Campus rallies celebrating the atrocities committed against Israel show just how deeply antisemitism has infected many of America's colleges and universities.
After the horrific Hamas terrorist attack on Israel, students at the University of Wisconsin Madison chanted, "Glory to the martyrs."
Cornell University Professor Russell Rickford called the Hamas killings "exhilarating."
An instructor at Stanford has been suspended for allegedly making Jewish students stand in a corner while publicly referring to them as "colonizers."
Critics call it a direct result of the Boycott, Divestments, and Sanctions (BDS) movement against Israel.
Many colleges and universities have allowed and even promoted pro-Hamas anti-Jewish rhetoric for decades. The attack on Israel has shown just where that policy has led.
"This week on college campuses is a culmination of two generations of activist scholars using college classrooms to create indoctrination camps," says Dr. Zachary Marschall, editor-in-chief at Campus Reform. "Where they use leftist ideology and anti-Israel critiques working to perpetuate anti-Semitism."
The anti-Israel BDS movement has been allowed to flourish on campuses nationwide, and uses the chant "from the river to the sea" in protests, calling for the destruction of Israel.
After the Oct. 7 Hamas attack on Israel, the BDS movement's website posted and later deleted that it supported the slaughter of Israelis by Hamas calling it "heroic" and "justified."
The BDS movement, which has long claimed to have originated from the Palestinian people, was, according to BDS historian Gerald Steinberg, created by the Soviet Union, the British Labor Party, and Muslim nations who oppose Israel.
Dexter Van Zile, managing editor at Focus on Western Islamism said, "Not only is it a moral failing and an intellectual failing and just a scandal, but it's a strategic threat to the American Republic to allow this to continue."

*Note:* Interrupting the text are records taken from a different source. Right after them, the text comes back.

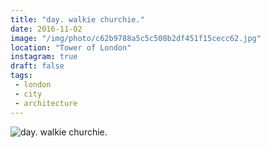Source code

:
 ```yaml
---
title: "day. walkie churchie."
date: 2016-11-02
image: "/img/photo/c62b9788a5c5c508b2df451f15cecc62.jpg"
location: "Tower of London"
instagram: true
draft: false
tags:
 - london
 - city
 - architecture
---
```


![day. walkie churchie.](/img/photo/c62b9788a5c5c508b2df451f15cecc62.jpg)
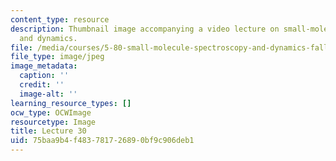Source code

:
 ```yaml
---
content_type: resource
description: Thumbnail image accompanying a video lecture on small-molecule spectroscopy
  and dynamics.
file: /media/courses/5-80-small-molecule-spectroscopy-and-dynamics-fall-2008/75baa9b4f483781726890bf9c906deb1_mit5_80f08lec30_th.jpg
file_type: image/jpeg
image_metadata:
  caption: ''
  credit: ''
  image-alt: ''
learning_resource_types: []
ocw_type: OCWImage
resourcetype: Image
title: Lecture 30
uid: 75baa9b4-f483-7817-2689-0bf9c906deb1
---
```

Van Zile said the Hamas terror attack finally exposed the BDS movement for what it is really about, the destruction of the state of Israel.
"It's been a long time coming and the October 7th attack exposed it," he said.

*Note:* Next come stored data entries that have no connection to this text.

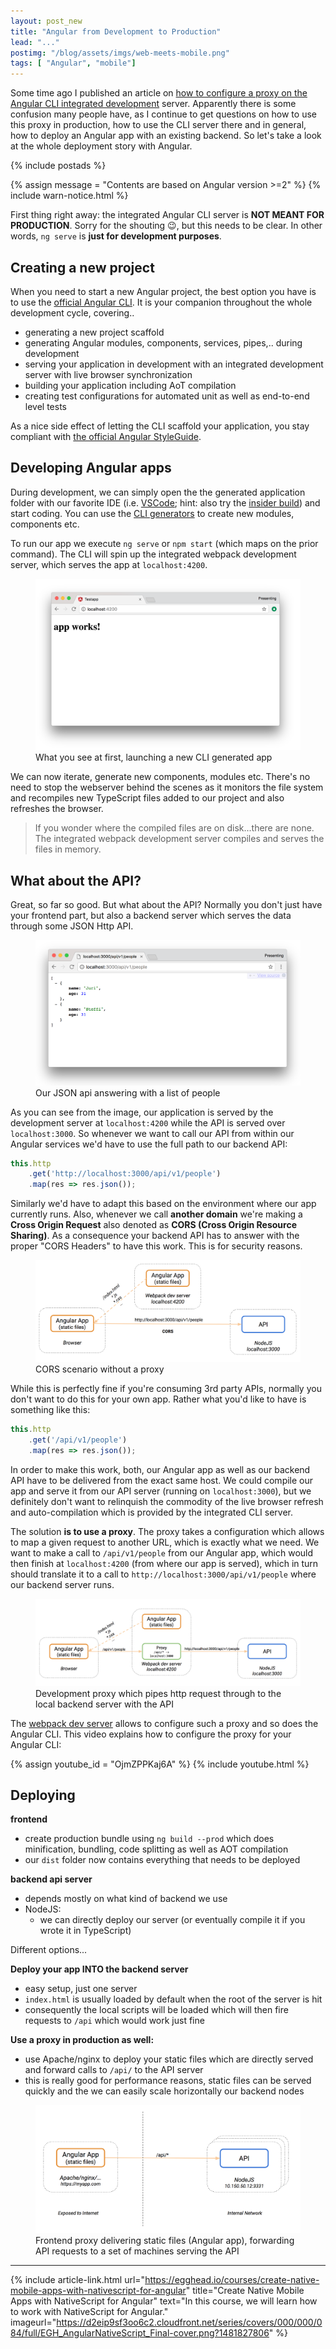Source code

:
 ```yaml
---
layout: post_new
title: "Angular from Development to Production"
lead: "..."
postimg: "/blog/assets/imgs/web-meets-mobile.png"
tags: [ "Angular", "mobile"]
---
```


<div class="article-intro">
	Some time ago I published an article on <a href="/blog/2016/11/configure-proxy-api-angular-cli/">how to configure a proxy on the Angular CLI integrated development</a> server. Apparently there is some confusion many people have, as I continue to get questions on how to use this proxy in production, how to use the CLI server there and in general, how to deploy an Angular app with an existing backend. So let's take a look at the whole deployment story with Angular.
</div>

{% include postads %}

{% assign message = "Contents are based on Angular version >=2" %}
{% include warn-notice.html %}

First thing right away: the integrated Angular CLI server is **NOT MEANT FOR PRODUCTION**. Sorry for the shouting :wink:, but this needs to be clear. In other words, `ng serve` is **just for development purposes**.

## Creating a new project

When you need to start a new Angular project, the best option you have is to use the [official Angular CLI](https://cli.angular.io). It is your companion throughout the whole development cycle, covering..

- generating a new project scaffold
- generating Angular modules, components, services, pipes,.. during development
- serving your application in development with an integrated development server with live browser synchronization
- building your application including AoT compilation
- creating test configurations for automated unit as well as end-to-end level tests

As a nice side effect of letting the CLI scaffold your application, you stay compliant with [the official Angular StyleGuide](https://angular.io/styleguide).

## Developing Angular apps

During development, we can simply open the the generated application folder with our favorite IDE (i.e. [VSCode](https://code.visualstudio.com/); hint: also try the [insider build](https://code.visualstudio.com/insiders)) and start coding. You can use the [CLI generators](https://github.com/angular/angular-cli/wiki/generate) to create new modules, components etc. 

To run our app we execute `ng serve` or `npm start` (which maps on the prior command). The CLI will spin up the integrated webpack development server, which serves the app at `localhost:4200`.

<figure>
    <img src="/blog/assets/imgs/ng-dev-to-prod/cliapp.png" />
    <figcaption>What you see at first, launching a new CLI generated app</figcaption>
</figure>

We can now iterate, generate new components, modules etc. There's no need to stop the webserver behind the scenes as it monitors the file system and recompiles new TypeScript files added to our project and also refreshes the browser.

> If you wonder where the compiled files are on disk...there are none. The integrated webpack development server compiles and serves the files in memory.

## What about the API?

Great, so far so good. But what about the API? Normally you don't just have your frontend part, but also a backend server which serves the data through some JSON Http API.

<figure>
    <img src="/blog/assets/imgs/ng-dev-to-prod/nodeapi.png" />
    <figcaption>Our JSON api answering with a list of people</figcaption>
</figure>

As you can see from the image, our application is served by the development server at `localhost:4200` while the API is served over `localhost:3000`. So whenever we want to call our API from within our Angular services we'd have to use the full path to our backend API:

```javascript
this.http
    .get('http://localhost:3000/api/v1/people')
    .map(res => res.json());
```

Similarly we'd have to adapt this based on the environment where our app currently runs. Also, whenever we call **another domain** we're making a **Cross Origin Request** also denoted as **CORS (Cross Origin Resource Sharing)**. As a consequence your backend API has to answer with the proper "CORS Headers" to have this work. This is for security reasons. 

<figure>
    <img src="/blog/assets/imgs/ng-dev-to-prod/dev-cors.png" />
    <figcaption>CORS scenario without a proxy</figcaption>
</figure>


While this is perfectly fine if you're consuming 3rd party APIs, normally you don't want to do this for your own app. Rather what you'd like to have is something like this:

```javascript
this.http
    .get('/api/v1/people')
    .map(res => res.json());
```

In order to make this work, both, our Angular app as well as our backend API have to be delivered from the exact same host. We could compile our app and serve it from our API server (running on `localhost:3000`), but we definitely don't want to relinquish  the commodity of the live browser refresh and auto-compilation which is provided by the integrated CLI server.

The solution **is to use a proxy**. The proxy takes a configuration which allows to map a given request to another URL, which is exactly what we need. We want to make a call to `/api/v1/people` from our Angular app, which would then finish at `localhost:4200` (from where our app is served), which in turn should translate it to a call to `http://localhost:3000/api/v1/people` where our backend server runs. 

<figure>
    <img src="/blog/assets/imgs/ng-dev-to-prod/dev-proxy.png" />
    <figcaption>Development proxy which pipes http request through to the local backend server with the API</figcaption>
</figure>

The [webpack dev server](https://webpack.js.org/configuration/dev-server/#devserver-proxy) allows to configure such a proxy and so does the Angular CLI. This video explains how to configure the proxy for your Angular CLI:

{% assign youtube_id = "OjmZPPKaj6A" %}
{% include youtube.html %}

## Deploying

**frontend**

- create production bundle using `ng build --prod` which does minification, bundling, code splitting as well as AOT compilation
- our `dist` folder now contains everything that needs to be deployed

**backend api server**

- depends mostly on what kind of backend we use
- NodeJS:
    - we can directly deploy our server (or eventually compile it if you wrote it in TypeScript)

Different options...

**Deploy your app INTO the backend server**

- easy setup, just one server
- `index.html` is usually loaded by default when the root of the server is hit
- consequently the local scripts will be loaded which will then fire requests to `/api` which would work just fine

**Use a proxy in production as well:**

- use Apache/nginx to deploy your static files which are directly served and forward calls to `/api/` to the API server
- this is really good for performance reasons, static files can be served quickly and the we can easily scale horizontally our backend nodes

<figure>
    <img src="/blog/assets/imgs/ng-dev-to-prod/production-proxy.png" />
    <figcaption>Frontend proxy delivering static files (Angular app), forwarding API requests to a set of machines serving the API</figcaption>
</figure>



---




{% include article-link.html
    url="https://egghead.io/courses/create-native-mobile-apps-with-nativescript-for-angular"
    title="Create Native Mobile Apps with NativeScript for Angular"
    text="In this course, we will learn how to work with NativeScript for Angular."
    imageurl="https://d2eip9sf3oo6c2.cloudfront.net/series/covers/000/000/084/full/EGH_AngularNativeScript_Final-cover.png?1481827806"
%}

A major campus group behind the BDS movement is Students for Justice in Palestine (SJP). After the Hamas attack, Boston University's SJP chapter posted that "victory is ours."
Universities like Harvard have been embarrassed and have also lost donations because of pro-Hamas support.
It's gotten so bad that Ezekiel Emanuel, longtime Democrat and brother of Rahm (current United States ambassador to Japan) wrote an op-ed published in Wednesday's New York Times titled "The Moral Deficiencies of a Liberal Education."
Van Zile said "It's terrifying and sad that it took the deaths of over a thousand Jews in Israel to direct people to the totalitarian forces that are now running amuck on college campuses in the United States. But that's what it took."